Reference no: EM131355209
Gamehendge Health Center, located in Burlington VT, is considering a purchase of new diagnostic equipment. Wilson, the CEO of Gamehendge, asks you to evaluate the purchase and recommend how to proceed. The equipment costs $800,000 and is expected to be used 15 times a day. Gamehendge is open 300 days per year. On average, each procedure is expected to generate $115 in collections, after contractual allowances, in its first year of use. Thus, net revenues for Year 1 are estimated at 15 X 300 X $100 = $450,000. Incremental labor and maintenance costs are expected to be $150,000 each year of operation, while utilities will add another $10,000 to the Health Center’s utility expense. Both labor/maintenance and utilities are subject to 5% inflation. Incremental Cash overhead is $5000 in Year 1 and will increase by an additional $5000 each year thereafter. The cost of expendable supplies is expected to average $5 per procedure during the first year and is subject to 5% inflation. All revenues, are expected to increase at a 5% inflation rate after the first year. Gamehendge is a for-profit organization.
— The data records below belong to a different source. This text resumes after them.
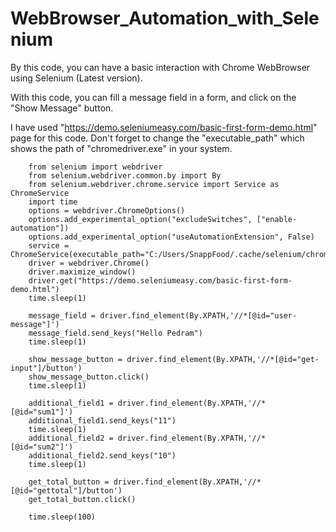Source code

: # WebBrowser_Automation_with_Selenium
By this code, you can have a basic interaction with Chrome WebBrowser using Selenium (Latest version).

With this code, you can fill a message field in a form, and click on the "Show Message" button.

I have used "https://demo.seleniumeasy.com/basic-first-form-demo.html" page for this code.
Don't forget to change the "executable_path" which shows the path of "chromedriver.exe" in your system.

        from selenium import webdriver
        from selenium.webdriver.common.by import By
        from selenium.webdriver.chrome.service import Service as ChromeService
        import time
        options = webdriver.ChromeOptions()
        options.add_experimental_option("excludeSwitches", ["enable-automation"])
        options.add_experimental_option("useAutomationExtension", False)
        service = ChromeService(executable_path="C:/Users/SnappFood/.cache/selenium/chromedriver/win32/110.0.5481.77/chromedriver.exe")
        driver = webdriver.Chrome()
        driver.maximize_window()
        driver.get("https://demo.seleniumeasy.com/basic-first-form-demo.html")
        time.sleep(1)

        message_field = driver.find_element(By.XPATH,'//*[@id="user-message"]')
        message_field.send_keys("Hello Pedram")
        time.sleep(1)

        show_message_button = driver.find_element(By.XPATH,'//*[@id="get-input"]/button')
        show_message_button.click()
        time.sleep(1)

        additional_field1 = driver.find_element(By.XPATH,'//*[@id="sum1"]')
        additional_field1.send_keys("11")
        time.sleep(1)
        additional_field2 = driver.find_element(By.XPATH,'//*[@id="sum2"]')
        additional_field2.send_keys("10")
        time.sleep(1)

        get_total_button = driver.find_element(By.XPATH,'//*[@id="gettotal"]/button')
        get_total_button.click()

        time.sleep(100)
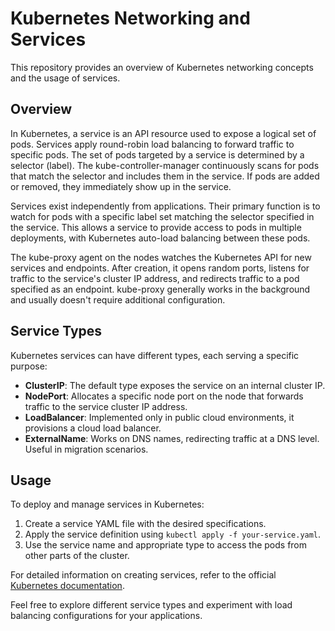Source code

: # Kubernetes Networking and Services

This repository provides an overview of Kubernetes networking concepts and the usage of services.

## Overview

In Kubernetes, a service is an API resource used to expose a logical set of pods. Services apply round-robin load balancing to forward traffic to specific pods. The set of pods targeted by a service is determined by a selector (label). The kube-controller-manager continuously scans for pods that match the selector and includes them in the service. If pods are added or removed, they immediately show up in the service.

Services exist independently from applications. Their primary function is to watch for pods with a specific label set matching the selector specified in the service. This allows a service to provide access to pods in multiple deployments, with Kubernetes auto-load balancing between these pods.

The kube-proxy agent on the nodes watches the Kubernetes API for new services and endpoints. After creation, it opens random ports, listens for traffic to the service's cluster IP address, and redirects traffic to a pod specified as an endpoint. kube-proxy generally works in the background and usually doesn't require additional configuration.

## Service Types

Kubernetes services can have different types, each serving a specific purpose:

- **ClusterIP**: The default type exposes the service on an internal cluster IP.
- **NodePort**: Allocates a specific node port on the node that forwards traffic to the service cluster IP address.
- **LoadBalancer**: Implemented only in public cloud environments, it provisions a cloud load balancer.
- **ExternalName**: Works on DNS names, redirecting traffic at a DNS level. Useful in migration scenarios.

## Usage

To deploy and manage services in Kubernetes:

1. Create a service YAML file with the desired specifications.
2. Apply the service definition using `kubectl apply -f your-service.yaml`.
3. Use the service name and appropriate type to access the pods from other parts of the cluster.

For detailed information on creating services, refer to the official [Kubernetes documentation](https://kubernetes.io/docs/concepts/services-networking/service/).

Feel free to explore different service types and experiment with load balancing configurations for your applications.
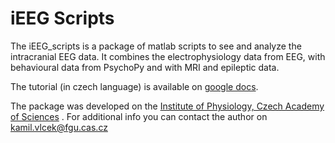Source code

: # iEEG Scripts
The iEEG_scripts is a package of matlab scripts to see and analyze the intracranial EEG data.
It combines the electrophysiology data from EEG, with behavioural data from PsychoPy and with MRI and epileptic data.

The tutorial (in czech language) is available on [google docs](https://docs.google.com/document/d/1mlkpiV7WIaU1DsvV7ZCq0fIQ2LqhpqgLS3pcbdoW0jM/edit?usp=sharing).

The package was developed on the [Institute of Physiology, Czech Academy of Sciences](https://fgu.cas.cz/) .
For additional info you can contact the author on kamil.vlcek@fgu.cas.cz

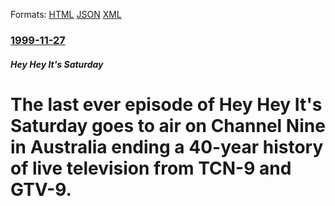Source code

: 
Formats: [HTML](/news/1999/11/27/the-last-ever-episode-of-hey-hey-it-s-saturday-goes-to-air-on-channel-nine-in-australia-ending-a-40-year-history-of-live-television-from-tc.html)  [JSON](/news/1999/11/27/the-last-ever-episode-of-hey-hey-it-s-saturday-goes-to-air-on-channel-nine-in-australia-ending-a-40-year-history-of-live-television-from-tc.json)  [XML](/news/1999/11/27/the-last-ever-episode-of-hey-hey-it-s-saturday-goes-to-air-on-channel-nine-in-australia-ending-a-40-year-history-of-live-television-from-tc.xml)  

### [1999-11-27](/news/1999/11/27/index.md)

##### Hey Hey It's Saturday
#  The last ever episode of Hey Hey It's Saturday goes to air on Channel Nine in Australia ending a 40-year history of live television from TCN-9 and GTV-9.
Wilson, fearing his imminent demise [MKH1] lest he improves financial performance, asks you to assume a 3 year time horizon. The equipment has an estimated salvage value of $400,000 in year 3. The hospital's tax rate is 40%, and its corporate cost of capital is 10%.
The equipment falls into the MACRS five-year class for tax depreciation and hence is subject to the following depreciation allowances:
Year Allowance
1 0.2
2 0.32
3 0.19
4 0.12
5 0.11
6 0.06
A) Estimate the project's net cash flows over its 3-year time horizon.
B) What is the project's NPV? It’s IRR? (Assume average risk.)
C) The supplier of the equipment offers an option to lease the equipment for $150,000 per year. Assume that the leasing company will not cover labor or maintenance costs. Assume the cost of debt is 8%. Should Gamehendge lease or purchase the equipment? (Show your work and include the NAL in your discussion)
D) What is the NPV of the project if leasing is used instead of buying? Does selecting the leasing option make it more or less likely that you recommend to Wilson to go forward with the project?